樽前山7合目駐車場の利用状況を初調査 環境省 

樽前山7合目駐車場の利用状況を初調査
環境省 
天気の良い休日は満車になることも多々ある樽前山7合目の駐車場

 支笏洞爺国立公園内にある樽前山の登山利用者の現状を把握するため、環境省は今年度初めて7合目駐車場の現地調査と携帯電話のビッグデータを活用した調査を実施した。札幌圏を中心に幅広い年代が訪れる人気の高さがうかがえた一方、駐車場の収容能力を超える登山車両の急増が課題として浮かび上がった。

 国立公園の適正利用に向けた試み。ビッグデータの調査では2019~21年度の登山者を年代別に分析し、6~10月は20~70代と幅広い年代に及んでいることが分かった。同期間は市道樽前山観光道線が通行可能で7合目駐車場まで車で乗り入れることができ、山頂まで登りやすい。一方、同市道が通行止めの期間は40代または50代と限定的だった。

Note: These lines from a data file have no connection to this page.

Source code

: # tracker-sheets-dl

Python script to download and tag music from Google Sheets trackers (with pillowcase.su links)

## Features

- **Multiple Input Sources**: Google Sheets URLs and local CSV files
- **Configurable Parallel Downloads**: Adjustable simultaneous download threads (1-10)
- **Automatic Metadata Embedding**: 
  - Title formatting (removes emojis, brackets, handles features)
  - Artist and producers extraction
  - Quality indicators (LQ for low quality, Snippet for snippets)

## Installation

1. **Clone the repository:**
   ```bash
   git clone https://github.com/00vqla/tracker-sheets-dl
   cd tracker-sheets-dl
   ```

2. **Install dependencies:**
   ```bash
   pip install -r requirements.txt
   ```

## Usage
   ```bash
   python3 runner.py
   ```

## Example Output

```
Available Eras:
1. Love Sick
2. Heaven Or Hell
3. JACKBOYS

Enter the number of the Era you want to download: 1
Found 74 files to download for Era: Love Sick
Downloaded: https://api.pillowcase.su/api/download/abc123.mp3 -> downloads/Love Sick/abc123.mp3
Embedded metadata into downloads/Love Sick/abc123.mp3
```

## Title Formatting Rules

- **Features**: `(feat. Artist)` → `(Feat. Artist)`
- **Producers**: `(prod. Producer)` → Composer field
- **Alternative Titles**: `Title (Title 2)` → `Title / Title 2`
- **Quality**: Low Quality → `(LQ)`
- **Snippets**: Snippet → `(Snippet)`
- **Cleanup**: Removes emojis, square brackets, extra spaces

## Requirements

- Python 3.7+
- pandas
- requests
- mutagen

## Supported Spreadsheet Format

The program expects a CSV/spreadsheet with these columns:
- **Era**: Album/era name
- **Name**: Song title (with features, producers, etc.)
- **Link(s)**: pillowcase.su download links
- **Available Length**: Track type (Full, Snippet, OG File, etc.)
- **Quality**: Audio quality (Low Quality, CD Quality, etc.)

 居住地別で見ると、道内が圧倒的に多く、このうち札幌市が5割以上を占めた。苫小牧市、千歳市はいずれも2割未満だった。道外は全体の2~4%で、東京が最多、埼玉県、神奈川県と続いた。

 現地調査は、7合目駐車場などの利用状況を平日2回(昨年9月14、22日)、休日2回(9月25日、10月2日)の計4回、午前5時~午後3時(9月25日は午後4時まで)に実施した。

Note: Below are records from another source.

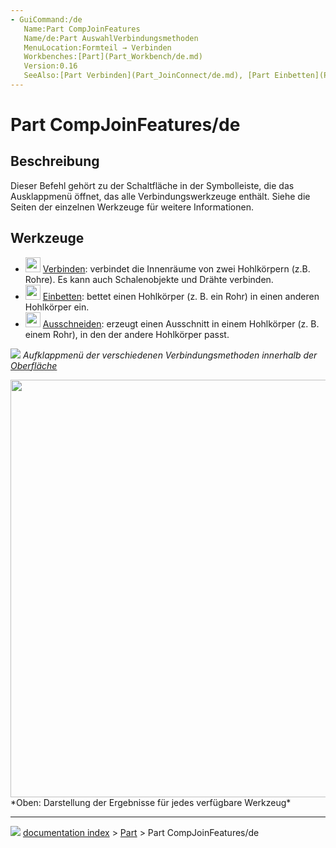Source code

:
 ```yaml
---
- GuiCommand:/de
   Name:Part CompJoinFeatures
   Name/de:Part AuswahlVerbindungsmethoden
   MenuLocation:Formteil → Verbinden
   Workbenches:[Part](Part_Workbench/de.md)
   Version:0.16
   SeeAlso:[Part Verbinden](Part_JoinConnect/de.md), [Part Einbetten](Part_JoinEmbed/de.md), [Part Ausschneiden](Part_JoinCutout/de.md), [Part Boolesche Operationen](Part_Boolean/de.md), [Part Dicke](Part_Thickness/de.md)
---
```


# Part CompJoinFeatures/de

## Beschreibung

Dieser Befehl gehört zu der Schaltfläche in der Symbolleiste, die das Ausklappmenü öffnet, das alle Verbindungswerkzeuge enthält. Siehe die Seiten der einzelnen Werkzeuge für weitere Informationen.

## Werkzeuge

-   <img alt="" src=images/Part_JoinConnect.svg  style="width:24px;"> [Verbinden](Part_JoinConnect/de.md): verbindet die Innenräume von zwei Hohlkörpern (z.B. Rohre). Es kann auch Schalenobjekte und Drähte verbinden.
-   <img alt="" src=images/Part_JoinEmbed.svg  style="width:24px;"> [Einbetten](Part_JoinEmbed/de.md): bettet einen Hohlkörper (z. B. ein Rohr) in einen anderen Hohlkörper ein.
-   <img alt="" src=images/Part_JoinCutout.svg  style="width:24px;"> [Ausschneiden](Part_JoinCutout/de.md): erzeugt einen Ausschnitt in einem Hohlkörper (z. B. einem Rohr), in den der andere Hohlkörper passt.

![](images/JoinFeatures_dropdownToolbarButton.png ) 
*Aufklappmenü der verschiedenen Verbindungsmethoden innerhalb der [Oberfläche](Interface/de.md)*

<img alt="" src=images/JoinFeatures_demo.png  style="width:668px;"> 
*Oben: Darstellung der Ergebnisse für jedes verfügbare Werkzeug*



---
![](images/Right_arrow.png) [documentation index](../README.md) > [Part](Part_Workbench.md) > Part CompJoinFeatures/de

 休日は午前5時前に駐車場50台分の8割が埋まる傾向にあった。入山ピークは早朝と午前11時前後で、満車になると管理人が市道区間に50台程度駐車を促すが、そこも埋まると5合目ゲートで車両を一時的に止め、調整を図っている。9月25日は好天だったため、午後になっても5合目ゲートで待機する車両が見られた。駐車時間は平日で1~2時間、休日で2~3時間。

 これらの調査結果から、駐車場の収容能力を超える登山車両をどう抑制するかが課題となっている。登山口まで路線バスの運行はなく、道路が狭いため大型バスの乗り入れや方向転換もできない。同市道や駐車場、トイレ、緊急時避難施設のヒュッテの維持管理は苫小牧市が担っているが、環境省の担当者は「登山者の大半は苫小牧市外からの来訪。必要な管理を適切に持続的に行うためには、市の管理以外の新たな視点も必要になってくるのではないか」と指摘している。